Dari berbagai temuan, dapat diketahui sedikit tentang cara pembuatannya. Untuk membuat gelang misalnya, pertama-tama batu akan dipukul hingga berbentuk bulat dan gepeng.
Permukaan atas dan bawah yang rata kemudian dicekungkan hingga bertemu dan membentuk sebuah lubang.
Setelah itu, sisi-sisi gelang akan diumpam menggunakan batu asah untuk mendapatkan bentuk yang dikehendaki.

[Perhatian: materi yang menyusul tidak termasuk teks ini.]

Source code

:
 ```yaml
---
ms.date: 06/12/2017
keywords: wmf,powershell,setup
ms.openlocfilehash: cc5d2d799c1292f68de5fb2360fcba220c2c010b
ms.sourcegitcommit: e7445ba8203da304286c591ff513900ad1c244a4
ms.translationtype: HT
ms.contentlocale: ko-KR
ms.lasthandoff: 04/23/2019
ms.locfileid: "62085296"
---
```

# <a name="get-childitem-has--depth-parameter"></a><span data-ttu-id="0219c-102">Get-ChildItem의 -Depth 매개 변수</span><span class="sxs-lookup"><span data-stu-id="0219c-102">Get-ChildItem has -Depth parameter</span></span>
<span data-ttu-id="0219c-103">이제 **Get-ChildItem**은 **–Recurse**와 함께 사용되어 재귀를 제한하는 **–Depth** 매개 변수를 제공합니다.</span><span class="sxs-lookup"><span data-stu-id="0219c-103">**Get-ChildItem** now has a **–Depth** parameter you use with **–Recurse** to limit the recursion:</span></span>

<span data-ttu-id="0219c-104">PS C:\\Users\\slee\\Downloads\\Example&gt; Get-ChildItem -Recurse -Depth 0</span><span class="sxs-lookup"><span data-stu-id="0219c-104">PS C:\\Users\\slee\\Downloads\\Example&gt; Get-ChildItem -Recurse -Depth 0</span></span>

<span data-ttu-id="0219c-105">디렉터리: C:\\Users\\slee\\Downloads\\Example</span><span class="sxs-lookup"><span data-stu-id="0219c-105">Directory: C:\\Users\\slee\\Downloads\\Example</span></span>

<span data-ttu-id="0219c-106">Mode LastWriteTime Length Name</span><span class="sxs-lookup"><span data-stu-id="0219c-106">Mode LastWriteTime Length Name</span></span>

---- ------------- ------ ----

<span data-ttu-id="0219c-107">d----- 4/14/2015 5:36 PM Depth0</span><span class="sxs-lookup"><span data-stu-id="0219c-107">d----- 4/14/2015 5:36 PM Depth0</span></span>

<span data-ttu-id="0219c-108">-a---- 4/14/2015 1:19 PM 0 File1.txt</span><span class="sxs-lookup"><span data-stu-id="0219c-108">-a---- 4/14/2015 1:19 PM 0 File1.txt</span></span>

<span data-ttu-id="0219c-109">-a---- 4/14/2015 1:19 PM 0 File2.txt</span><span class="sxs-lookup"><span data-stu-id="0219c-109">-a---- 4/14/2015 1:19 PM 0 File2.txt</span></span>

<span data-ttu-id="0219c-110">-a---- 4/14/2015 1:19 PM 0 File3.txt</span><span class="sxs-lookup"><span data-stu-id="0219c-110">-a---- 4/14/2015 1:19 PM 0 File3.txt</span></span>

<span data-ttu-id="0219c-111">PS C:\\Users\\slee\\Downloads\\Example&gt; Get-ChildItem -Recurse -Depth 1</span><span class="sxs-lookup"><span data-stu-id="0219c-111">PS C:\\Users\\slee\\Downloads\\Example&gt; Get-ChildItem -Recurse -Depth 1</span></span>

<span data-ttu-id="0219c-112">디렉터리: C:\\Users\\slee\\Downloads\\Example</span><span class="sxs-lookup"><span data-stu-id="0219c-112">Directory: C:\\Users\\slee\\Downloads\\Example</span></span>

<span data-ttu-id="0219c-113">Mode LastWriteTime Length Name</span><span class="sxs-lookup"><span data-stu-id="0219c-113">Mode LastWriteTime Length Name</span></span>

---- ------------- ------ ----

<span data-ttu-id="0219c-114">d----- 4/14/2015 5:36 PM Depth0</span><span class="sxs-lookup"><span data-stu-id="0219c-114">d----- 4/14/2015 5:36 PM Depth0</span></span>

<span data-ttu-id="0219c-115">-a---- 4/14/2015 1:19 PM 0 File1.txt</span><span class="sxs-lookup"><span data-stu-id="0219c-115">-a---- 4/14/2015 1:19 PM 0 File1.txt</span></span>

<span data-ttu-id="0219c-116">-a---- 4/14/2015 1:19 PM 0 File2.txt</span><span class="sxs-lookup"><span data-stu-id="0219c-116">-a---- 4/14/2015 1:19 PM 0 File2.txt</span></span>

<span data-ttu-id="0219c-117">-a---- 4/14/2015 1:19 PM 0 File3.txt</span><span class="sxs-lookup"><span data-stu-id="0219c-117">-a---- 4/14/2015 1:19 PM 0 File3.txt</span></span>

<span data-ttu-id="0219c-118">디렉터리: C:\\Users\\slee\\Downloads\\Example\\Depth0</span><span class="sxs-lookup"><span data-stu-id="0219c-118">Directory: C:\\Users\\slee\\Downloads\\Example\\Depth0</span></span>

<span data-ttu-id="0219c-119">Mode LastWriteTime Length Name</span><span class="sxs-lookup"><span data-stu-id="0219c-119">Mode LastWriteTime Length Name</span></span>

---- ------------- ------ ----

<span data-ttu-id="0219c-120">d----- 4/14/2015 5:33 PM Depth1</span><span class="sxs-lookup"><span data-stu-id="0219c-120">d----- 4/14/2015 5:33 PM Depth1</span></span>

Perhiasan seperti ini banyak ditemukan di Jawa Tengah dan Jawa Barat. Dari temuan di Tasikmalaya, diketahui bahwa bahan-bahan gelang umumnya terdiri atas batu pilihan, seperti agat, kalsedon, dan jaspis berwarna putih, kuning, cokelat, merah, serta hijau.
Ukuran gelang yang dibuat oleh manusia purba pada periode ini beragam, yakni berdiameter antara 24-54 mm dengan tebal sekitar 6-17 mm.
Selain gelang, ditemukan pula perhiasan lain berupa kalung yang terbuat dari batu indah, seperti batu akik.
Baca juga: Masa Bercocok Tanam: Ciri-ciri, Kehidupan, dan Peninggalan
Sementara perhiasan manusia purba zaman prasejarah yang tinggal di pesisir pantai terbuat dari kulit kerang.
Von Koenigswald melaporkan temuan gelang-gelang kulit kerang dari Krai, dekat Surakarta, bersama dengan sejumlah manik-manik.
Mengenai pembuatannya, ada kemungkinan untuk mengurdi, seperti tradisi di Luzon Utara.
Tradisi pembuatan perhiasan manusia purba di Indonesia berlanjut ke Zaman Logam.